Here’s NASCAR’s idea for a fully electric stock car


Enlarge / After developing the Next Gen stock car and then the Garage 56 car, NASCAR’s tech team has now created a battery-electric race car prototype.

NASCAR

This past weekend was a busy one on the racing calendar. Over in the UK, the British Grand Prix at Silverstone was yet more evidence that Red Bull no longer has the fastest car in F1. In Ohio, IndyCar had a mostly successful introduction of its new supercapacitor-based hybrid system. And a couple of Great Lakes over, NASCAR held its second street race in Chicago, choosing that event to also show off its prototype of a fully electric stock car.

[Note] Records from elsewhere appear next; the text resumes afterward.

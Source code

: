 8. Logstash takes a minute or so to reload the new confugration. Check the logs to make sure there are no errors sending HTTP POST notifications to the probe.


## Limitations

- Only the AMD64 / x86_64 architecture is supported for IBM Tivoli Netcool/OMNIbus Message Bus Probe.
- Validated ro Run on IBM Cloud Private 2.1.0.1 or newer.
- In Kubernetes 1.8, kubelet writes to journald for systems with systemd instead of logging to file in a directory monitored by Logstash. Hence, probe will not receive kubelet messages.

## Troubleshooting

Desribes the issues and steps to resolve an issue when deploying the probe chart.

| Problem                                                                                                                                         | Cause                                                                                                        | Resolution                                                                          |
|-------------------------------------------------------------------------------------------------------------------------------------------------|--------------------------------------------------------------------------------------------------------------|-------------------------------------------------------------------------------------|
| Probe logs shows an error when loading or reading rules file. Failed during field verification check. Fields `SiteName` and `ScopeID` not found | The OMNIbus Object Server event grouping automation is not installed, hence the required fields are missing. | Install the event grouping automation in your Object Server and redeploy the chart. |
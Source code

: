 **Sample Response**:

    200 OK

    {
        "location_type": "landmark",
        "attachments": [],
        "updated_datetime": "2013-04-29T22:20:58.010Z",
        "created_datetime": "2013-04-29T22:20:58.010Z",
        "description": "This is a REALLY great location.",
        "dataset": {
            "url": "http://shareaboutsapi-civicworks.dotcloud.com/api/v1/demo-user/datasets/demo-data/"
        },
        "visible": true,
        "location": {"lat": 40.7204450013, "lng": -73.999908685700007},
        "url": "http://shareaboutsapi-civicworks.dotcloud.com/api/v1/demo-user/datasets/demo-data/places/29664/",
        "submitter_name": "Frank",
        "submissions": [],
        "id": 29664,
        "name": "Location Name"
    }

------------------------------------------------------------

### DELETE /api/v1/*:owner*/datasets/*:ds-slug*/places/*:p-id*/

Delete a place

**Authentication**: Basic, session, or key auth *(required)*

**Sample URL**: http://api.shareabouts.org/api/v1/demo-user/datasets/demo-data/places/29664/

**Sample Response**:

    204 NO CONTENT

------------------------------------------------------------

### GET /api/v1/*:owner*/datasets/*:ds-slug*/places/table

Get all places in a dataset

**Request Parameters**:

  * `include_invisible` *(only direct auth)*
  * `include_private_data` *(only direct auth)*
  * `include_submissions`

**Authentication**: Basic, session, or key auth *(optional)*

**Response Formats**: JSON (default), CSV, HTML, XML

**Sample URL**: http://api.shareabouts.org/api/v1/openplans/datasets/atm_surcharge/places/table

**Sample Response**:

In doing so, it has partnered with the technology company ABB, which, among other things, makes charging equipment and is also Formula E’s title sponsor. “The objective of the collaboration between NASCAR, ABB in the United States, and the NASCAR industry is to push the boundaries of electrification technology, from EV racing to long-haul transportation to facility operations,” said ABB Executive Vice President Ralph Donati.

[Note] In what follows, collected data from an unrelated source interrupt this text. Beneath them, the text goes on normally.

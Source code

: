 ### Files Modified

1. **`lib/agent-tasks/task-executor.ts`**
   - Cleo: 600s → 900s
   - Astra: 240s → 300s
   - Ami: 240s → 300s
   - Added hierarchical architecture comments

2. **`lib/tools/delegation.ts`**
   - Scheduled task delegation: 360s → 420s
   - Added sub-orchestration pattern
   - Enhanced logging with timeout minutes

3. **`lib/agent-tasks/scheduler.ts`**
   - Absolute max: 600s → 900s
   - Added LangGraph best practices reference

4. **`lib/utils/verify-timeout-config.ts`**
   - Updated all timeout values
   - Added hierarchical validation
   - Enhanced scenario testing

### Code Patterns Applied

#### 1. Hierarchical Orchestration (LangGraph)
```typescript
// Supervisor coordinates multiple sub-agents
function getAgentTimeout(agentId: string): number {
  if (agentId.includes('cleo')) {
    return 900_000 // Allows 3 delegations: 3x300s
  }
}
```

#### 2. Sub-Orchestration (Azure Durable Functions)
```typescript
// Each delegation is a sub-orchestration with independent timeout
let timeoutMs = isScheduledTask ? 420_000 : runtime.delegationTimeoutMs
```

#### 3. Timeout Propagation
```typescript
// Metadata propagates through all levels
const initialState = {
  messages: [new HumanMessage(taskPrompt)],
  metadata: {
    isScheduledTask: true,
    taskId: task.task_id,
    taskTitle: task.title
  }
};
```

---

The NASCAR EV prototype starts with a modified Next Gen chassis, which was introduced to the sport in 2022. This is something of a no-brainer: in addition to the other stuff you want in a race car chassis, like a good ratio of stiffness to weight, it’s also designed to be able to safely protect the driver from the consequences of the very high-speed crashes that occur in the series. So there shouldn’t be any concerns about the 78 kWh liquid-cooled lithium-ion battery pack.

The EV prototype was developed together with Ford, General Motors, and Toyota. And yes, it's a crossover.
Enlarge / The EV prototype was developed together with Ford, General Motors, and Toyota. And yes, it’s a crossover.

NASCAR

That pack supplies three electric motors: one for the front axle, one for each rear wheel. And it’s far more powerful than any V8-powered stock car, with 1,341 hp (1,000 kW) available at peak power. The motors are supplied by STARD, an Austrian motorsport company that also helped Ford develop the wacky Supervan 4, Supervan 4.2, and most recently its SuperTruck EV demonstrators.

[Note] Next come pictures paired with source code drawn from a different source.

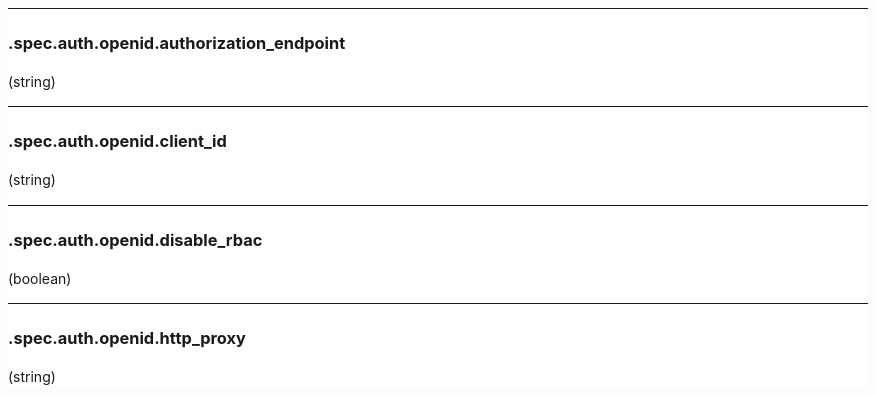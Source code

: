 <div class="property depth-3">
<div class="property-header">
<hr/>
<h3 class="property-path" id=".spec.auth.openid.authorization_endpoint">.spec.auth.openid.authorization_endpoint</h3>
</div>
<div class="property-body">
<div class="property-meta">
<span class="property-type">(string)</span>

</div>

</div>
</div>

<div class="property depth-3">
<div class="property-header">
<hr/>
<h3 class="property-path" id=".spec.auth.openid.client_id">.spec.auth.openid.client_id</h3>
</div>
<div class="property-body">
<div class="property-meta">
<span class="property-type">(string)</span>

</div>

</div>
</div>

<div class="property depth-3">
<div class="property-header">
<hr/>
<h3 class="property-path" id=".spec.auth.openid.disable_rbac">.spec.auth.openid.disable_rbac</h3>
</div>
<div class="property-body">
<div class="property-meta">
<span class="property-type">(boolean)</span>

</div>

</div>
</div>

<div class="property depth-3">
<div class="property-header">
<hr/>
<h3 class="property-path" id=".spec.auth.openid.http_proxy">.spec.auth.openid.http_proxy</h3>
</div>
<div class="property-body">
<div class="property-meta">
<span class="property-type">(string)</span>

</div>

</div>
</div>

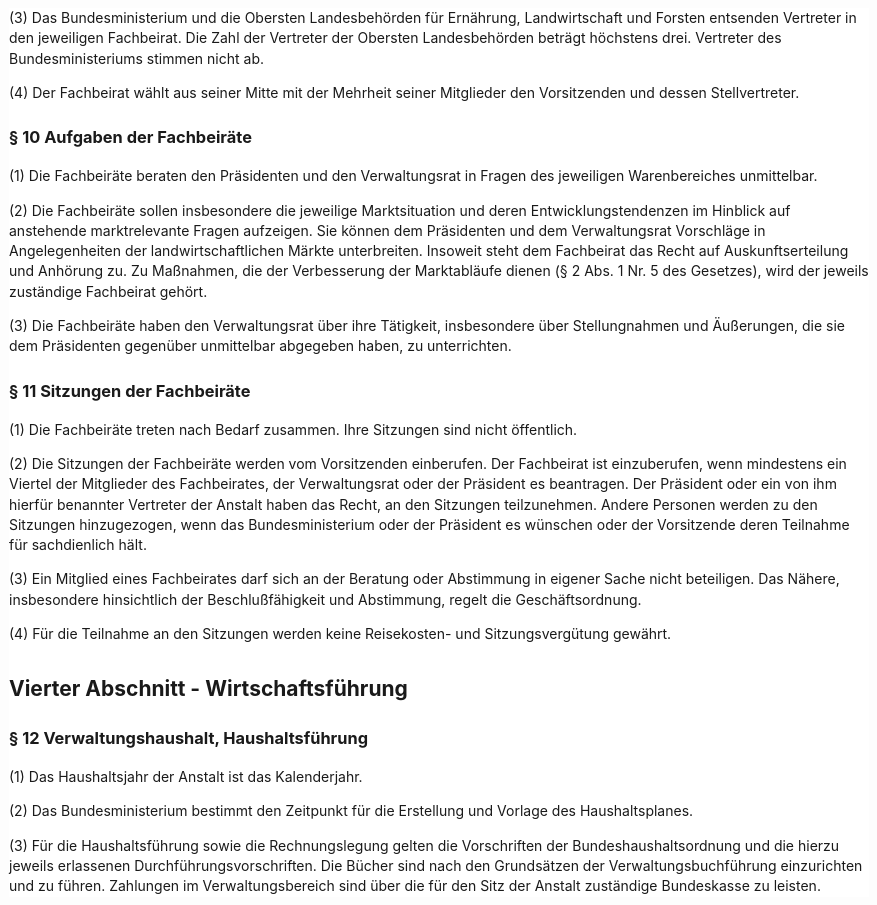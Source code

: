 (3) Das Bundesministerium und die Obersten Landesbehörden für Ernährung, Landwirtschaft und Forsten entsenden Vertreter in den jeweiligen Fachbeirat. Die Zahl der Vertreter der Obersten Landesbehörden beträgt höchstens drei. Vertreter des Bundesministeriums stimmen nicht ab.

(4) Der Fachbeirat wählt aus seiner Mitte mit der Mehrheit seiner Mitglieder den Vorsitzenden und dessen Stellvertreter.


### § 10 Aufgaben der Fachbeiräte

(1) Die Fachbeiräte beraten den Präsidenten und den Verwaltungsrat in Fragen des jeweiligen Warenbereiches unmittelbar.

(2) Die Fachbeiräte sollen insbesondere die jeweilige Marktsituation und deren Entwicklungstendenzen im Hinblick auf anstehende marktrelevante Fragen aufzeigen. Sie können dem Präsidenten und dem Verwaltungsrat Vorschläge in Angelegenheiten der landwirtschaftlichen Märkte unterbreiten. Insoweit steht dem Fachbeirat das Recht auf Auskunftserteilung und Anhörung zu. Zu Maßnahmen, die der Verbesserung der Marktabläufe dienen (§ 2 Abs. 1 Nr. 5 des Gesetzes), wird der jeweils zuständige Fachbeirat gehört.

(3) Die Fachbeiräte haben den Verwaltungsrat über ihre Tätigkeit, insbesondere über Stellungnahmen und Äußerungen, die sie dem Präsidenten gegenüber unmittelbar abgegeben haben, zu unterrichten.


### § 11 Sitzungen der Fachbeiräte

(1) Die Fachbeiräte treten nach Bedarf zusammen. Ihre Sitzungen sind nicht öffentlich.

(2) Die Sitzungen der Fachbeiräte werden vom Vorsitzenden einberufen. Der Fachbeirat ist einzuberufen, wenn mindestens ein Viertel der Mitglieder des Fachbeirates, der Verwaltungsrat oder der Präsident es beantragen. Der Präsident oder ein von ihm hierfür benannter Vertreter der Anstalt haben das Recht, an den Sitzungen teilzunehmen. Andere Personen werden zu den Sitzungen hinzugezogen, wenn das Bundesministerium oder der Präsident es wünschen oder der Vorsitzende deren Teilnahme für sachdienlich hält.

(3) Ein Mitglied eines Fachbeirates darf sich an der Beratung oder Abstimmung in eigener Sache nicht beteiligen. Das Nähere, insbesondere hinsichtlich der Beschlußfähigkeit und Abstimmung, regelt die Geschäftsordnung.

(4) Für die Teilnahme an den Sitzungen werden keine Reisekosten- und Sitzungsvergütung gewährt.


## Vierter Abschnitt - Wirtschaftsführung



### § 12 Verwaltungshaushalt, Haushaltsführung

(1) Das Haushaltsjahr der Anstalt ist das Kalenderjahr.

(2) Das Bundesministerium bestimmt den Zeitpunkt für die Erstellung und Vorlage des Haushaltsplanes.

(3) Für die Haushaltsführung sowie die Rechnungslegung gelten die Vorschriften der Bundeshaushaltsordnung und die hierzu jeweils erlassenen Durchführungsvorschriften. Die Bücher sind nach den Grundsätzen der Verwaltungsbuchführung einzurichten und zu führen. Zahlungen im Verwaltungsbereich sind über die für den Sitz der Anstalt zuständige Bundeskasse zu leisten.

Like those machines, this electric demonstrator also looks a little out of the ordinary for a race car. It’s most noticeable in profile, where you see the EV prototype is a few inches taller than a Next Gen car, aiming for a crossover-shaped body.

Flax composites

Those body panels might just be the first thing we see translate from the prototype over to competition cars. NASCAR recently moved away from sheet metal for its bodywork, but for this car it opted to make the body out of flax-based composites from a company called Bcomp.

People have been working on sustainable alternatives to carbon fiber for a while now—we encountered hemp body panels on the Eco Racing Radical in the late 2000s. Plant-based composites are heavier than synthetic carbon composites, but as sustainability becomes an increasingly important aspect of modern racing series, that becomes a trade-off worth making, as Bcomp says its composites have an 85-percent smaller carbon footprint when compared to a traditional composite of a similar stiffness.

“Integrating sustainable innovations into the design process helps set the standard for sustainability across our industry and supports forward progress towards the company’s sustainability goals and targets,” said Bcomp’s vice president of vehicle design, Brandon Thomas.

Bcomp bodywork helps reduce the EV prototype's carbon footprint.
Enlarge / Bcomp bodywork helps reduce the EV prototype’s carbon footprint.

Bcomp

Just don’t expect to see an all-electric NASCAR race any time soon. While a battery EV like the prototype you see here would work well on road and street courses as well as short ovals, since all three offer chances to regenerate energy under braking, no one is entirely sure how to make EVs work on superspeedways.

Rather, the car is a way for the sport to gauge fan interest and to promote NASCAR IMPACT, the sport’s new sustainability push. The plan is for ABB to help NASCAR decarbonize its operations, which are responsible for far more of its carbon footprint than the cars running on track. It wants to reduce its footprint to zero by 2035, but a more immediate goal is to use only renewable electricity at its racetracks and facilities by 2028, as well as building out on-site charging stations.